Dormir en la Altstadt te pone en pleno centro, a pasos de Marienplatz, el Viktualienmarkt y las grandes cervecerías; es la zona más cómoda si no quieres depender del transporte. Maxvorstadt, el barrio universitario y de museos, combina ambiente tranquilo con la cercanía de las Pinakotheken y buena conexión con el centro. Y Schwabing, junto al Englischer Garten, conserva su aire bohemio, con calles arboladas, vida de barrio y precios algo más suaves que el núcleo más turístico.

Qué ver y hacer

El recorrido empieza casi siempre en Marienplatz, donde el Glockenspiel del Nuevo Ayuntamiento pone en movimiento sus figuras a horas fijas. A pocos pasos queda el Viktualienmarkt, mercado de productos frescos con puestos de comida y su jardín de cerveza, una buena parada para hacer un alto. El Englischer Garten, uno de los parques urbanos más grandes de Europa, invita a pasear, ver a los surfistas de la ola del Eisbach y sentarse en una de sus cervecerías al aire libre.

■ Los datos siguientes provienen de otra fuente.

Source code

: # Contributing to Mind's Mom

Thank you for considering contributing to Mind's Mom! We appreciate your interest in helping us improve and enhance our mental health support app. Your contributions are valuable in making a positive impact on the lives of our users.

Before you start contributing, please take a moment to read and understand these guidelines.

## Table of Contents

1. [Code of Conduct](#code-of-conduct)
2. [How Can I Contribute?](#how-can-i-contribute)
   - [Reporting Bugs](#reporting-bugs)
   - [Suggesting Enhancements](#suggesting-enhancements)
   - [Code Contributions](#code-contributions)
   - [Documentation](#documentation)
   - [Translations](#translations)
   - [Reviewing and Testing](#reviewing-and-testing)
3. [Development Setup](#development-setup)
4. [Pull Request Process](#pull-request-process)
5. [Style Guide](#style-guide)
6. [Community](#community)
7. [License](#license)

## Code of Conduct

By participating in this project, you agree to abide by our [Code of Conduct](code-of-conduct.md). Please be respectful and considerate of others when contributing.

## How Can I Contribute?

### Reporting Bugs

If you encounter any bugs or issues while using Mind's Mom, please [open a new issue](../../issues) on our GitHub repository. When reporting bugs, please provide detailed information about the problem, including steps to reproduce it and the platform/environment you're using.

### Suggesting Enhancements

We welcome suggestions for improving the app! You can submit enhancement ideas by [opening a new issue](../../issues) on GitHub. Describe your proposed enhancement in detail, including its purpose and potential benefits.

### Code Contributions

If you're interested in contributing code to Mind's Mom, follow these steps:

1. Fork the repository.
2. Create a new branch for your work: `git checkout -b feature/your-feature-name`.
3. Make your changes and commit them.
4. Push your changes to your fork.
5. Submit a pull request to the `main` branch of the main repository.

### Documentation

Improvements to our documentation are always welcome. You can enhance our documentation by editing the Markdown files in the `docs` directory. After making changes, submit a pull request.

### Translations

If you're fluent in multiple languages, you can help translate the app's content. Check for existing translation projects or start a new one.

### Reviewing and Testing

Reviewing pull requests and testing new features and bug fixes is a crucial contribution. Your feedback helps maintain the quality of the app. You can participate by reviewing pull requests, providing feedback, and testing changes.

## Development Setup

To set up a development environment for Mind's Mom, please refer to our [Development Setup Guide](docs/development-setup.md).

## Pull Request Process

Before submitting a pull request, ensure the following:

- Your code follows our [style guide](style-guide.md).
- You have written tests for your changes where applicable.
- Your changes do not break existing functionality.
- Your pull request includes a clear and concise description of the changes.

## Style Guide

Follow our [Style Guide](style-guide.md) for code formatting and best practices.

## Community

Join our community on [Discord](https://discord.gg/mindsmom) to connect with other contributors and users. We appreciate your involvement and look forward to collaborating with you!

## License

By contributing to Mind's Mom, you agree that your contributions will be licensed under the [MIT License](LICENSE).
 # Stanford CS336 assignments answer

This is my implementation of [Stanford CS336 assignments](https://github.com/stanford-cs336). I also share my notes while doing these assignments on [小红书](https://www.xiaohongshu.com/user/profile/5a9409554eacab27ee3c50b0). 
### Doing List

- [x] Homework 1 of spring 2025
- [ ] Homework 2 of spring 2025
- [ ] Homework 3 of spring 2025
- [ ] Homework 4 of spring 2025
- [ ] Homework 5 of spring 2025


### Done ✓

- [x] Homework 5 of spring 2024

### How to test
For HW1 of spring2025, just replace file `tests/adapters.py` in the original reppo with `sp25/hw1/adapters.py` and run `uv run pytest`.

Para los días de museo, las Pinakotheken reúnen siglos de arte y el Deutsches Museum es uno de los mayores museos de ciencia y técnica del mundo. A las afueras, el Palacio de Nymphenburg muestra el esplendor de los Wittelsbach entre jardines barrocos. Y la gran excursión de la ciudad es el Castillo de Neuschwanstein, el palacio de cuento de Luis II en los Alpes, que se visita en el día y conviene reservar con antelación. Si todavía estás eligiendo a dónde ir, echa un vistazo a otras ideas en nuestra página de destinos antes de decidir.

Base para los Alpes y los castillos de Baviera

Buena parte del atractivo de Múnich está en lo que la rodea. La ciudad es una de las mejores bases de toda Alemania para explorar el sur: además de Neuschwanstein, en el día se llega a Garmisch-Partenkirchen y a la cima del Zugspitze, el pico más alto del país, o a ciudades cercanas como Núremberg y la austriaca Salzburgo. Casi todo se resuelve en tren o con excursiones organizadas que salen del centro, sin necesidad de coche.

Con el vuelo resuelto, el transporte claro y un par de excursiones apuntadas, Múnich se disfruta sin prisa: una mañana de museos, una tarde de parque y cerveza, y un día entero entre montañas y castillos. Nosotros vigilamos la tarifa por ti; tú quédate con lo importante, que es decidir por dónde empezar.